"The human asset is the most critical element when it comes to defending against and defeating evolving security threats," asserted Seow. Organisations should thus promote a positive security culture and ensure that all employees have a good understanding of the company's security policies. "Once employees understand the importance of security and good practices, the chances of breaches will be reduced... as security is by and large a people issue rather than a tech issue. Employees [are able to not only] defend information assets through professional due care, [but also] detect attack attempts early and respond to them swiftly and coherently."
As security threats evolve alongside the advancement of security technologies, there is a need for security professionals to continually upgrade their skills and keep abreast of new threats. "The days where security is managed by non-security trained people are over.
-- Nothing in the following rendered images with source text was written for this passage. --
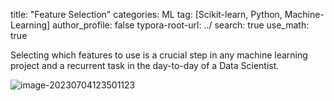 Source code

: title:  "Feature Selection"
categories: ML
tag: [Scikit-learn, Python, Machine-Learning]
author_profile: false
typora-root-url: ../
search: true
use_math: true



Selecting which features to use is a crucial step in any machine learning project and a recurrent task in the day-to-day of a Data Scientist.

![image-20230704123501123](../images/2023-07-04-Feature_selection/image-20230704123501123.png) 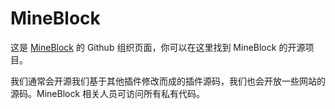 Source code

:# MineBlock

这是 [MineBlock](https://www.mineblock.cc) 的 Github 组织页面，你可以在这里找到 MineBlock 的开源项目。

我们通常会开源我们基于其他插件修改而成的插件源码，我们也会开放一些网站的源码。MineBlock 相关人员可访问所有私有代码。
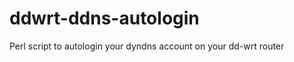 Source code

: ddwrt-ddns-autologin
====================

Perl script to autologin your dyndns account on your dd-wrt router
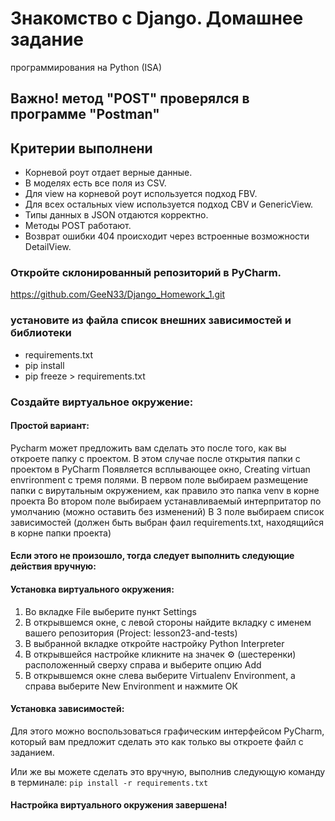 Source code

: # Знакомство с Django. Домашнее задание
программирования на Python (ISA)

## Важно! метод "POST" проверялся в программе "Postman"


## Критерии выполнени
 - Корневой роут отдает верные данные.
 - В моделях есть все поля из CSV.
 - Для view на корневой роут используется подход FBV.
 - Для всех остальных view используется подход CBV и GenericView.
 - Типы данных в JSON отдаются корректно.
 - Методы POST работают.
 - Возврат ошибки 404 происходит через встроенные возможности DetailView.


### Откройте склонированный репозиторий в PyCharm.
https://github.com/GeeN33/Django_Homework_1.git
### установите из файла список внешних зависимостей и библиотеки
- requirements.txt
- pip install
- pip freeze > requirements.txt

### Cоздайте виртуальное окружение:

#### Простой вариант:
Pycharm может предложить вам сделать это после того, как вы откроете папку с проектом.
В этом случае после открытия папки с проектом в PyCharm
Появляется всплывающее окно, Creating virtuan envrironment c тремя полями.
В первом поле выбираем размещение папки с вирутальным окружением, как правило это папка venv
в корне проекта
Во втором поле выбираем устанавливаемый интерпритатор по умолчанию (можно оставить без изменений)
В 3 поле выбираем список зависимостей (должен быть выбран фаил requirements.txt, находящийся в корне папки проекта)

#### Если этого не произошло, тогда следует выполнить следующие действия вручную:
#### Установка виртуального окружения:
1. Во вкладке File выберите пункт Settings
2. В открывшемся окне, с левой стороны найдите вкладку с именем
вашего репозитория (Project: lesson23-and-tests)
3. В выбранной вкладке откройте настройку Python Interpreter
4. В открывшейся настройке кликните на значек ⚙ (шестеренки) 
расположенный сверху справа и выберите опцию Add
5. В открывшемся окне слева выберите Virtualenv Environment, 
а справа выберите New Environment и нажмите ОК

#### Установка зависимостей:
Для этого можно воспользоваться графическим интерфейсом PyCharm,
который вам предложит сделать это как только вы откроете файл с заданием.

Или же вы можете сделать это вручную, выполнив следующую команду в терминале:
`pip install -r requirements.txt`

#### Настройка виртуального окружения завершена!







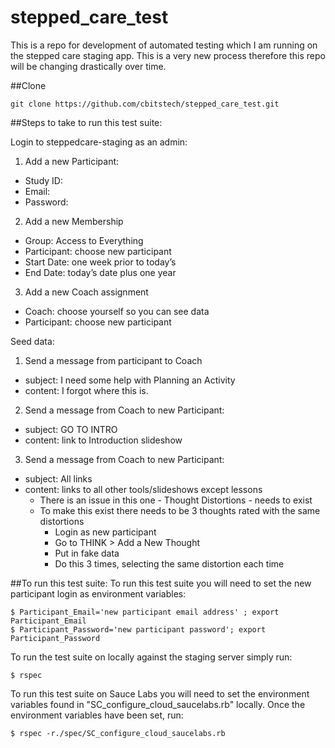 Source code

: stepped_care_test
=================
This is a repo for development of automated testing which I am running on the stepped care staging app. This is a 
very new process therefore this repo will be changing drastically over time.

##Clone

    git clone https://github.com/cbitstech/stepped_care_test.git

##Steps to take to run this test suite:

Login to steppedcare-staging as an admin:

1. Add a new Participant:
  - Study ID: 
  - Email: 
  - Password: 
2. Add a new Membership
  - Group: Access to Everything
  - Participant: choose new participant
  - Start Date: one week prior to today’s
  - End Date: today’s date plus one year
3. Add a new Coach assignment
  - Coach: choose yourself so you can see data
  - Participant: choose new participant

Seed data:

1. Send a message from participant to Coach
  - subject: I need some help with Planning an Activity
  - content: I forgot where this is.
2. Send a message from Coach to new Participant:
  - subject: GO TO INTRO
  - content: link to Introduction slideshow
3. Send a message from Coach to new Participant:
  - subject: All links
  - content: links to all other tools/slideshows except lessons
      - There is an issue in this one - Thought Distortions - needs to exist 
      - To make this exist there needs to be 3 thoughts rated with the same distortions
        - Login as new participant
        - Go to THINK > Add a New Thought
        - Put in fake data 
        - Do this 3 times, selecting the same distortion each time


##To run this test suite:
To run this test suite you will need to set the new participant login as environment variables:

    $ Participant_Email='new participant email address' ; export Participant_Email
    $ Participant_Password='new participant password'; export Participant_Password

To run the test suite on locally against the staging server simply run:

    $ rspec

To run this test suite on Sauce Labs you will need to set the environment variables found in
"SC_configure_cloud_saucelabs.rb" locally. Once the environment variables have been set, run:

    $ rspec -r./spec/SC_configure_cloud_saucelabs.rb
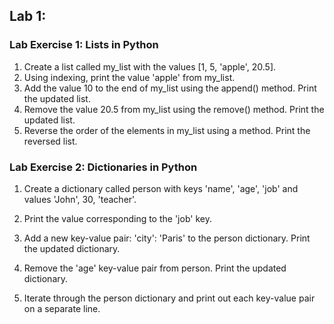 ## Lab 1:

### Lab Exercise 1: Lists in Python

1. Create a list called my_list with the values [1, 5, 'apple', 20.5].
2. Using indexing, print the value 'apple' from my_list.
3. Add the value 10 to the end of my_list using the append() method. Print the updated list.
4. Remove the value 20.5 from my_list using the remove() method. Print the updated list.
5. Reverse the order of the elements in my_list using a method. Print the reversed list.

### Lab Exercise 2: Dictionaries in Python

1. Create a dictionary called person with keys 'name', 'age', 'job' and values 'John', 30, 'teacher'.

2. Print the value corresponding to the 'job' key.
3. Add a new key-value pair: 'city': 'Paris' to the person dictionary. Print the updated dictionary.
4. Remove the 'age' key-value pair from person. Print the updated dictionary.
5. Iterate through the person dictionary and print out each key-value pair on a separate line.

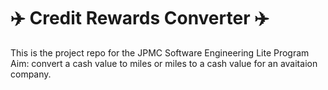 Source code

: # :airplane: Credit Rewards Converter :airplane:
This is the project repo for the JPMC Software Engineering Lite Program
Aim: convert a cash value to miles or miles to a cash value for an avaitaion company.
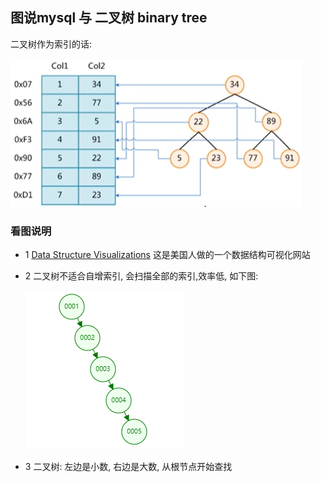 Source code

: ## 图说mysql 与 二叉树 binary tree

二叉树作为索引的话:

![binary tree](/pic/mysql/binary-tree.png)

### 看图说明

- 1 [Data Structure Visualizations](https://www.cs.usfca.edu/~galles/visualization/Algorithms.html) 这是美国人做的一个数据结构可视化网站
- 2 二叉树不适合自增索引, 会扫描全部的索引,效率低, 如下图:

    ![auto increment](/pic/mysql/binary-tree-auto-increment.png)

- 3 二叉树: 左边是小数, 右边是大数, 从根节点开始查找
It is recommended that security professionals hold professional certification from [security certification bodies such as] International Information Systems Security Certification Consortium (ISC)2 or ISACA."
"To tackle security effectively, we have to first instill a good security education to the people around us and it must be relentless and continuous effort," concluded Seow.
Bringing Trust to the Cloud
Security is still the biggest barrier to cloud adoption, according to David Siah, Chair of Singapore Chapter, Cloud Security Alliance (CSA).
David Siah, Chair, Singapore Chapter, Cloud Security Alliance
"There is a lack of trust when you're subscribing to a cloud service today," said Siah. The CSA, a global not-for-profit organisation that was founded in the U.S. in 2009, thus "aims to bring trust to the cloud by developing a global trusted cloud ecosystem, and building best practices and standards for the next generation of IT."
The lack of transparency by cloud service providers (CSPs) might be a reason for the lack of trust in cloud services, he claimed. To address this issue, CSA launched a publicly accessible registry via the Internet, CSA STAR, in 2011. CSA STAR "documents the security controls provided by cloud service providers" and only lists cloud service providers that meet CSA's Open Certification Framework (OCF).
Consisting of three levels, the OCF is an industry initiative to allow global, accredited and trusted certification of cloud providers. Siah explained that level 1 consists of self-assessments based on the Consensus Assessment Initiative Questionnaire and Cloud Control Matrix. There are currently 60 organisations with this certification including Amazon Web Services, Microsoft and Box.com.
The STAR Attestation is positioned as CSA STAR Certification at Level 2 of the OCF. "Level 2 is a lot more rigorous as it is based on a third party independent assessment of the CSP's security," he said. The CSP's description of its system and controls will be assessed at this level.